Ne kadar gerçek o kadar hayal!

28 Mart 2011 Pazartesi

İletişim Teorileri 101


İletişim fakültesinde, ilk derslerde duyacağınız kaçınılmaz cümleler şunlardır: “Kişiler arasında telepati veya benzeri, doğrudan bir bağ olmadığı için  mesajları aktarmak için bir koda  ihtiyaç vardır. Bu öyle bir kod olmalıdır ki mesaj, kodu kullanan taraflar için aynı şekilde anlaşılmalı ve çözümlenmelidir.”

Sonuç: İletişim kodlar üzerinden yürür. Dil bir koddur. Hareketlerimiz de bir kod oluşturur. Bu kodlar üzerinden kendimizi anlatır; karşımızdakinin ne düşündüğünü, ne hissettiğini anlarız.


Code Unknown ( Bilinmeyen Kod), işitme engelli çocukların sessiz sinema gibi bir oyunuyla başlıyor. Anlatıcı küçük bir kız, tahminlerse: Yalnız, barınak, gangster, vicdan azabı, üzgün, hapsolmuş... Haneke, ilk sahneyle seyirciye meydan okuyor.


Fransız genç, mülteci kadının üzerine çöp atar. Bunu gören Mali asıllı başka bir genç olaya müdahele ederek kadından özür dilemesini ister. Polis gelir ve herkes birbirine girer. Code Unknown, bu olay sonrası; karışanların hayatlarından bölümler sunuyor seyirciye. Haneke sinemasının en tipik özelliği olan uzun planlarla. Türlü türlü anlaşmazlık ve iletişim problemleriyle dolu kesitler.

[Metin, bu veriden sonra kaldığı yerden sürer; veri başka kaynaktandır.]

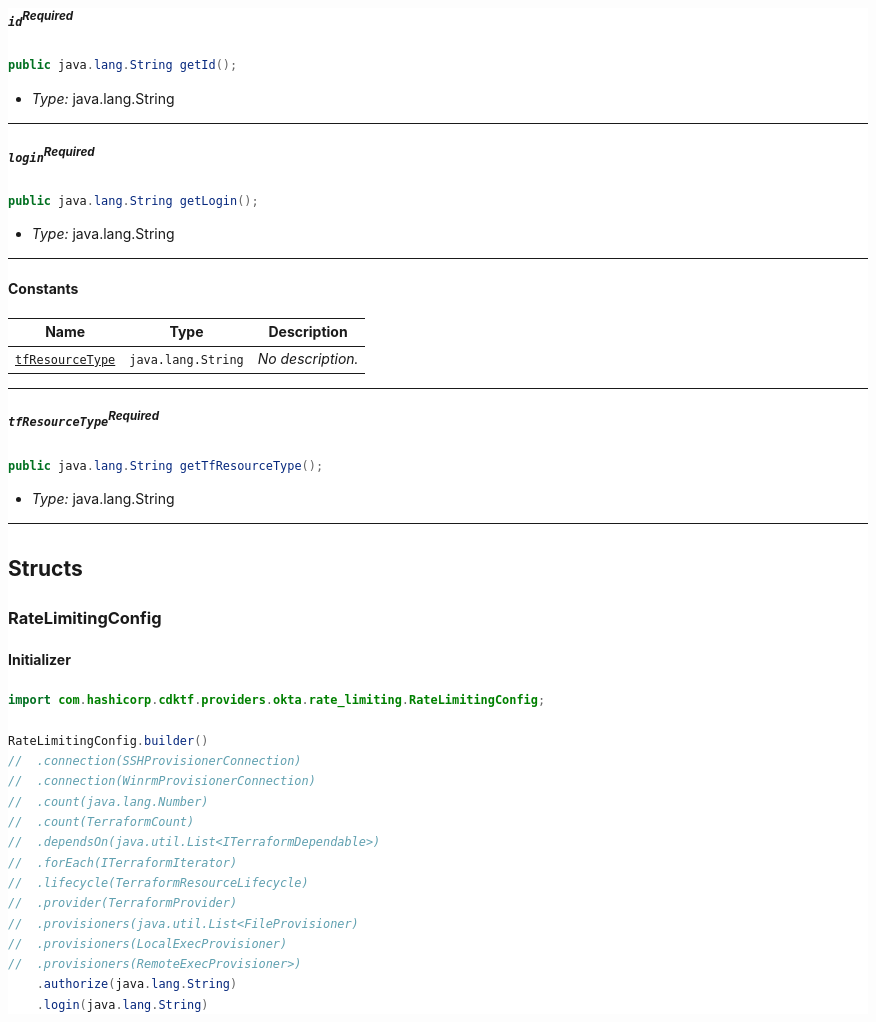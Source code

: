 
##### `id`<sup>Required</sup> <a name="id" id="@cdktf/provider-okta.rateLimiting.RateLimiting.property.id"></a>

```java
public java.lang.String getId();
```

- *Type:* java.lang.String

---

##### `login`<sup>Required</sup> <a name="login" id="@cdktf/provider-okta.rateLimiting.RateLimiting.property.login"></a>

```java
public java.lang.String getLogin();
```

- *Type:* java.lang.String

---

#### Constants <a name="Constants" id="Constants"></a>

| **Name** | **Type** | **Description** |
| --- | --- | --- |
| <code><a href="#@cdktf/provider-okta.rateLimiting.RateLimiting.property.tfResourceType">tfResourceType</a></code> | <code>java.lang.String</code> | *No description.* |

---

##### `tfResourceType`<sup>Required</sup> <a name="tfResourceType" id="@cdktf/provider-okta.rateLimiting.RateLimiting.property.tfResourceType"></a>

```java
public java.lang.String getTfResourceType();
```

- *Type:* java.lang.String

---

## Structs <a name="Structs" id="Structs"></a>

### RateLimitingConfig <a name="RateLimitingConfig" id="@cdktf/provider-okta.rateLimiting.RateLimitingConfig"></a>

#### Initializer <a name="Initializer" id="@cdktf/provider-okta.rateLimiting.RateLimitingConfig.Initializer"></a>

```java
import com.hashicorp.cdktf.providers.okta.rate_limiting.RateLimitingConfig;

RateLimitingConfig.builder()
//  .connection(SSHProvisionerConnection)
//  .connection(WinrmProvisionerConnection)
//  .count(java.lang.Number)
//  .count(TerraformCount)
//  .dependsOn(java.util.List<ITerraformDependable>)
//  .forEach(ITerraformIterator)
//  .lifecycle(TerraformResourceLifecycle)
//  .provider(TerraformProvider)
//  .provisioners(java.util.List<FileProvisioner)
//  .provisioners(LocalExecProvisioner)
//  .provisioners(RemoteExecProvisioner>)
    .authorize(java.lang.String)
    .login(java.lang.String)
```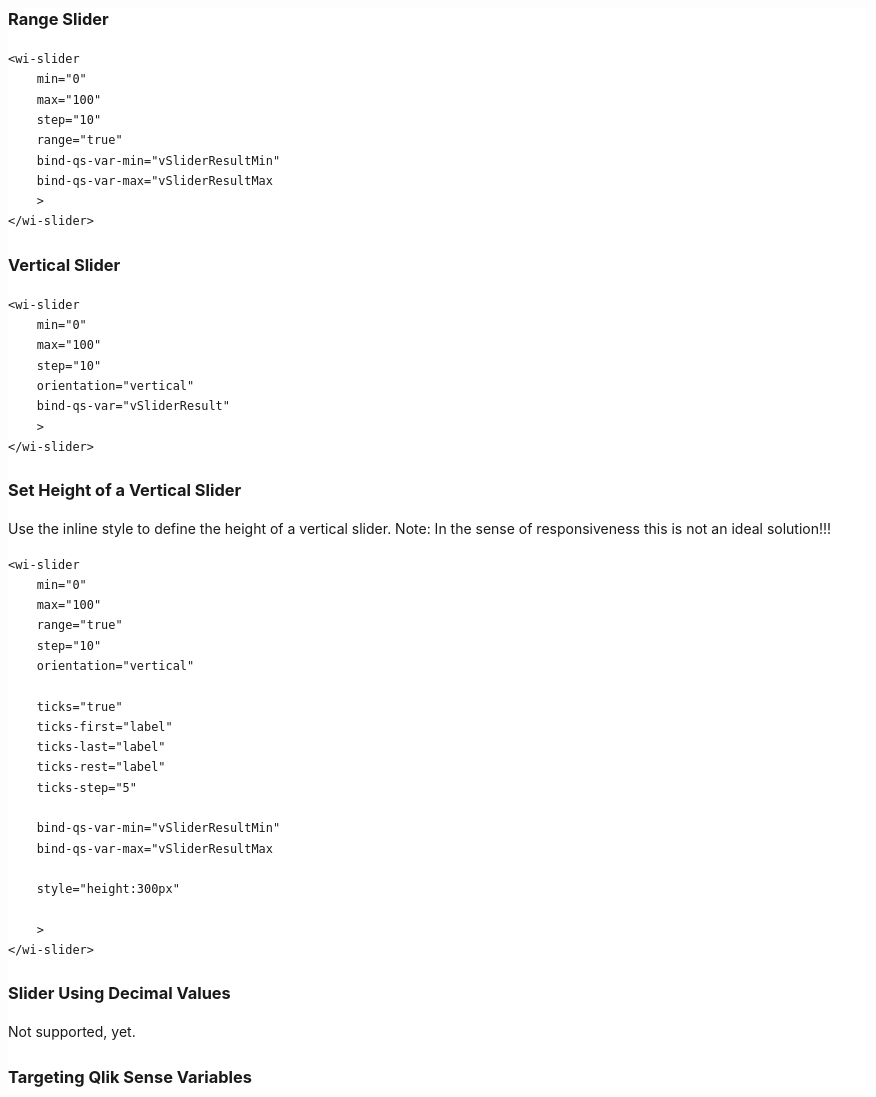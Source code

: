 ### Range Slider

	<wi-slider 
	    min="0" 
	    max="100"
	    step="10"
		range="true"
	    bind-qs-var-min="vSliderResultMin"
		bind-qs-var-max="vSliderResultMax
	    >
	</wi-slider>

### Vertical Slider

	<wi-slider 
	    min="0" 
	    max="100"
	    step="10"
		orientation="vertical"
	    bind-qs-var="vSliderResult"
	    >
	</wi-slider>

### Set Height of a Vertical Slider

Use the inline style to define the height of a vertical slider.
Note: In the sense of responsiveness this is not an ideal solution!!!

	<wi-slider
	    min="0"
	    max="100"
	    range="true"
	    step="10"
	    orientation="vertical"
	    
	    ticks="true"
	    ticks-first="label"
	    ticks-last="label"
	    ticks-rest="label"
	    ticks-step="5"
	    
	    bind-qs-var-min="vSliderResultMin"
		bind-qs-var-max="vSliderResultMax

	    style="height:300px"
	    
	    >
	</wi-slider>

### Slider Using Decimal Values

Not supported, yet.

### Targeting Qlik Sense Variables
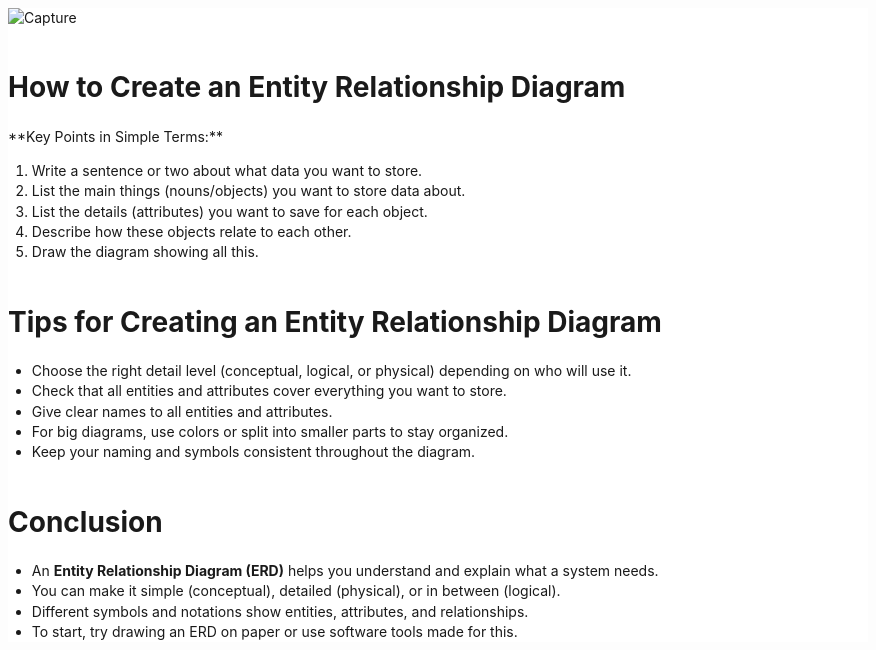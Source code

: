 ![Capture](https://github.com/user-attachments/assets/19d8bc44-8ad4-45b2-b455-108ed8d218d1)

<h1>How to Create an Entity Relationship Diagram</h1>
**Key Points in Simple Terms:**


1. Write a sentence or two about what data you want to store.
2. List the main things (nouns/objects) you want to store data about.
3. List the details (attributes) you want to save for each object.
4. Describe how these objects relate to each other.
5. Draw the diagram showing all this.

<h1>Tips for Creating an Entity Relationship Diagram</h1>


* Choose the right detail level (conceptual, logical, or physical) depending on who will use it.
* Check that all entities and attributes cover everything you want to store.
* Give clear names to all entities and attributes.
* For big diagrams, use colors or split into smaller parts to stay organized.
* Keep your naming and symbols consistent throughout the diagram.

<h1>Conclusion</h1>

* An **Entity Relationship Diagram (ERD)** helps you understand and explain what a system needs.
* You can make it simple (conceptual), detailed (physical), or in between (logical).
* Different symbols and notations show entities, attributes, and relationships.
* To start, try drawing an ERD on paper or use software tools made for this.


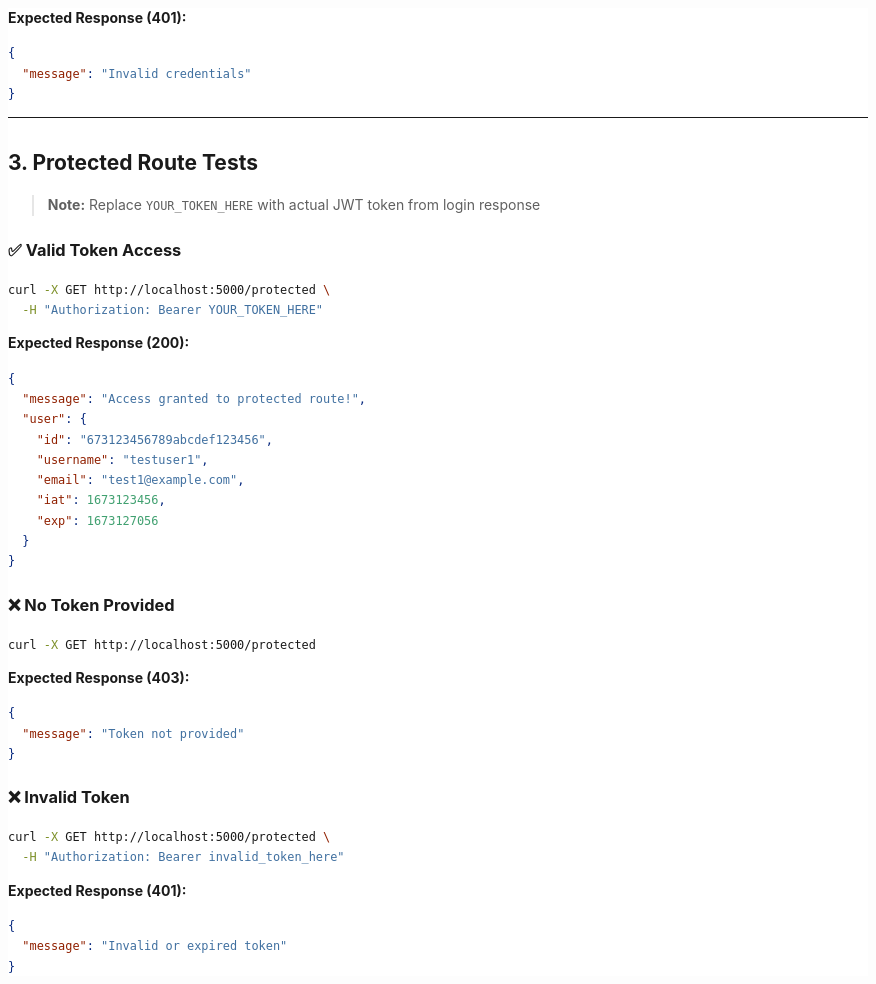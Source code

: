 **Expected Response (401):**
```json
{
  "message": "Invalid credentials"
}
```

---

## 3. Protected Route Tests

> **Note:** Replace `YOUR_TOKEN_HERE` with actual JWT token from login response

### ✅ Valid Token Access
```bash
curl -X GET http://localhost:5000/protected \
  -H "Authorization: Bearer YOUR_TOKEN_HERE"
```

**Expected Response (200):**
```json
{
  "message": "Access granted to protected route!",
  "user": {
    "id": "673123456789abcdef123456",
    "username": "testuser1",
    "email": "test1@example.com",
    "iat": 1673123456,
    "exp": 1673127056
  }
}
```

### ❌ No Token Provided
```bash
curl -X GET http://localhost:5000/protected
```

**Expected Response (403):**
```json
{
  "message": "Token not provided"
}
```

### ❌ Invalid Token
```bash
curl -X GET http://localhost:5000/protected \
  -H "Authorization: Bearer invalid_token_here"
```

**Expected Response (401):**
```json
{
  "message": "Invalid or expired token"
}
```
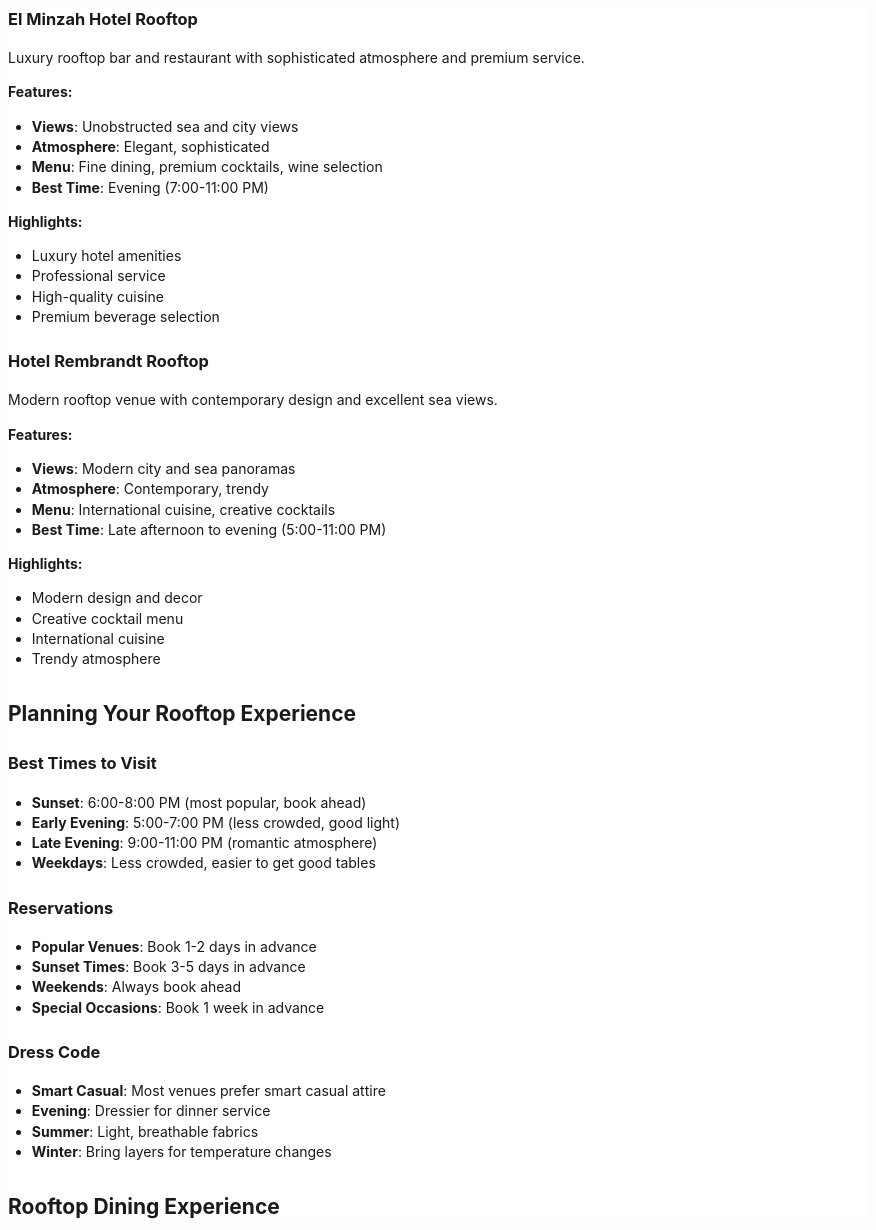 ### El Minzah Hotel Rooftop
Luxury rooftop bar and restaurant with sophisticated atmosphere and premium service.

**Features:**
- **Views**: Unobstructed sea and city views
- **Atmosphere**: Elegant, sophisticated
- **Menu**: Fine dining, premium cocktails, wine selection
- **Best Time**: Evening (7:00-11:00 PM)

**Highlights:**
- Luxury hotel amenities
- Professional service
- High-quality cuisine
- Premium beverage selection

### Hotel Rembrandt Rooftop
Modern rooftop venue with contemporary design and excellent sea views.

**Features:**
- **Views**: Modern city and sea panoramas
- **Atmosphere**: Contemporary, trendy
- **Menu**: International cuisine, creative cocktails
- **Best Time**: Late afternoon to evening (5:00-11:00 PM)

**Highlights:**
- Modern design and decor
- Creative cocktail menu
- International cuisine
- Trendy atmosphere

## Planning Your Rooftop Experience

### Best Times to Visit
- **Sunset**: 6:00-8:00 PM (most popular, book ahead)
- **Early Evening**: 5:00-7:00 PM (less crowded, good light)
- **Late Evening**: 9:00-11:00 PM (romantic atmosphere)
- **Weekdays**: Less crowded, easier to get good tables

### Reservations
- **Popular Venues**: Book 1-2 days in advance
- **Sunset Times**: Book 3-5 days in advance
- **Weekends**: Always book ahead
- **Special Occasions**: Book 1 week in advance

### Dress Code
- **Smart Casual**: Most venues prefer smart casual attire
- **Evening**: Dressier for dinner service
- **Summer**: Light, breathable fabrics
- **Winter**: Bring layers for temperature changes

## Rooftop Dining Experience
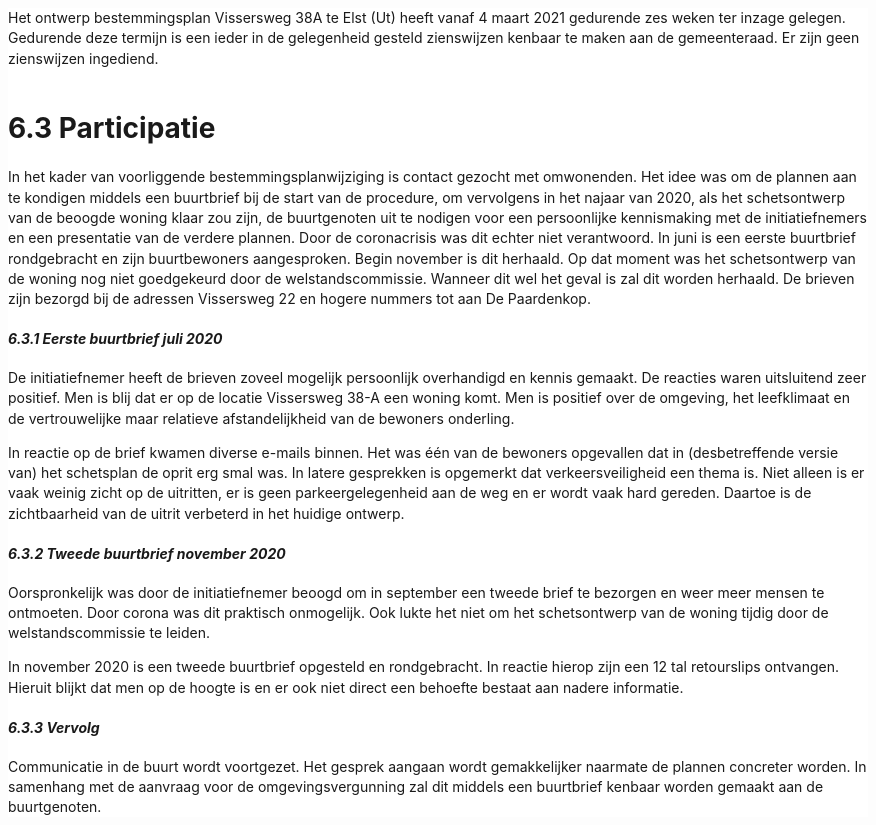 Het ontwerp bestemmingsplan Vissersweg 38A te Elst (Ut) heeft vanaf 4 maart 2021 gedurende zes weken ter inzage gelegen. Gedurende deze termijn is een ieder in de gelegenheid gesteld zienswijzen kenbaar te maken aan de gemeenteraad. Er zijn geen zienswijzen ingediend.

# **6.3 Participatie**

In het kader van voorliggende bestemmingsplanwijziging is contact gezocht met omwonenden. Het idee was om de plannen aan te kondigen middels een buurtbrief bij de start van de procedure, om vervolgens in het najaar van 2020, als het schetsontwerp van de beoogde woning klaar zou zijn, de buurtgenoten uit te nodigen voor een persoonlijke kennismaking met de initiatiefnemers en een presentatie van de verdere plannen. Door de coronacrisis was dit echter niet verantwoord. In juni is een eerste buurtbrief rondgebracht en zijn buurtbewoners aangesproken. Begin november is dit herhaald. Op dat moment was het schetsontwerp van de woning nog niet goedgekeurd door de welstandscommissie. Wanneer dit wel het geval is zal dit worden herhaald. De brieven zijn bezorgd bij de adressen Vissersweg 22 en hogere nummers tot aan De Paardenkop.

#### *6.3.1 Eerste buurtbrief juli 2020*

De initiatiefnemer heeft de brieven zoveel mogelijk persoonlijk overhandigd en kennis gemaakt. De reacties waren uitsluitend zeer positief. Men is blij dat er op de locatie Vissersweg 38-A een woning komt. Men is positief over de omgeving, het leefklimaat en de vertrouwelijke maar relatieve afstandelijkheid van de bewoners onderling.

In reactie op de brief kwamen diverse e-mails binnen. Het was één van de bewoners opgevallen dat in (desbetreffende versie van) het schetsplan de oprit erg smal was. In latere gesprekken is opgemerkt dat verkeersveiligheid een thema is. Niet alleen is er vaak weinig zicht op de uitritten, er is geen parkeergelegenheid aan de weg en er wordt vaak hard gereden. Daartoe is de zichtbaarheid van de uitrit verbeterd in het huidige ontwerp.

#### *6.3.2 Tweede buurtbrief november 2020*

Oorspronkelijk was door de initiatiefnemer beoogd om in september een tweede brief te bezorgen en weer meer mensen te ontmoeten. Door corona was dit praktisch onmogelijk. Ook lukte het niet om het schetsontwerp van de woning tijdig door de welstandscommissie te leiden.

In november 2020 is een tweede buurtbrief opgesteld en rondgebracht. In reactie hierop zijn een 12 tal retourslips ontvangen. Hieruit blijkt dat men op de hoogte is en er ook niet direct een behoefte bestaat aan nadere informatie.

#### *6.3.3 Vervolg*

Communicatie in de buurt wordt voortgezet. Het gesprek aangaan wordt gemakkelijker naarmate de plannen concreter worden. In samenhang met de aanvraag voor de omgevingsvergunning zal dit middels een buurtbrief kenbaar worden gemaakt aan de buurtgenoten.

Kadınla erkek arasında iletişim sorunları olur, beyazla siyah arasında, zenginle fakir arasında... Haneke’nin cesareti, iletişimsizliği bunlar gibi farklı aidiyetlere bağlamamasında. Benzer yaşam koşullarına sahip sevgililer sorun yaşıyor. Mali kökenli aile kendi arasında çözüm bulamıyor. Rumen göçmen kadın ailesine açılamıyor. Hayatın akışı ve günlük sorunlar içinde zayıflayan iletişim, deforme olmuş kodlar, kendimize ait ama başkasının bilmediği kodlar...


Haneke, bu iletişim aksaklıklarını anlatırken konvansiyonel sinemanın da bütün kodlarıyla oynuyor. En klasik kurallardan olan “geç gir, erken çık”’ı yok sayıyor; seyirciye gerekli gereksiz birçok sahne izlettiriyor. Diyaloglar tamamlanmadan sahneleri kesiyor. Görüntüyle alakası olmayan sesler kullanıyor. Her zamanki ustalığıyla anlatmak istediği konuyu sadece içerikle değil yapıyı da kullanarak sunuyor.

Metroda çekilmiş portreler üzerine fotoğrafçının savaşı anlattığı sahne filmin özeti aslında. Ortak kodun olmadığı bir dünya, herkesin kendi perspektifinden baktığı.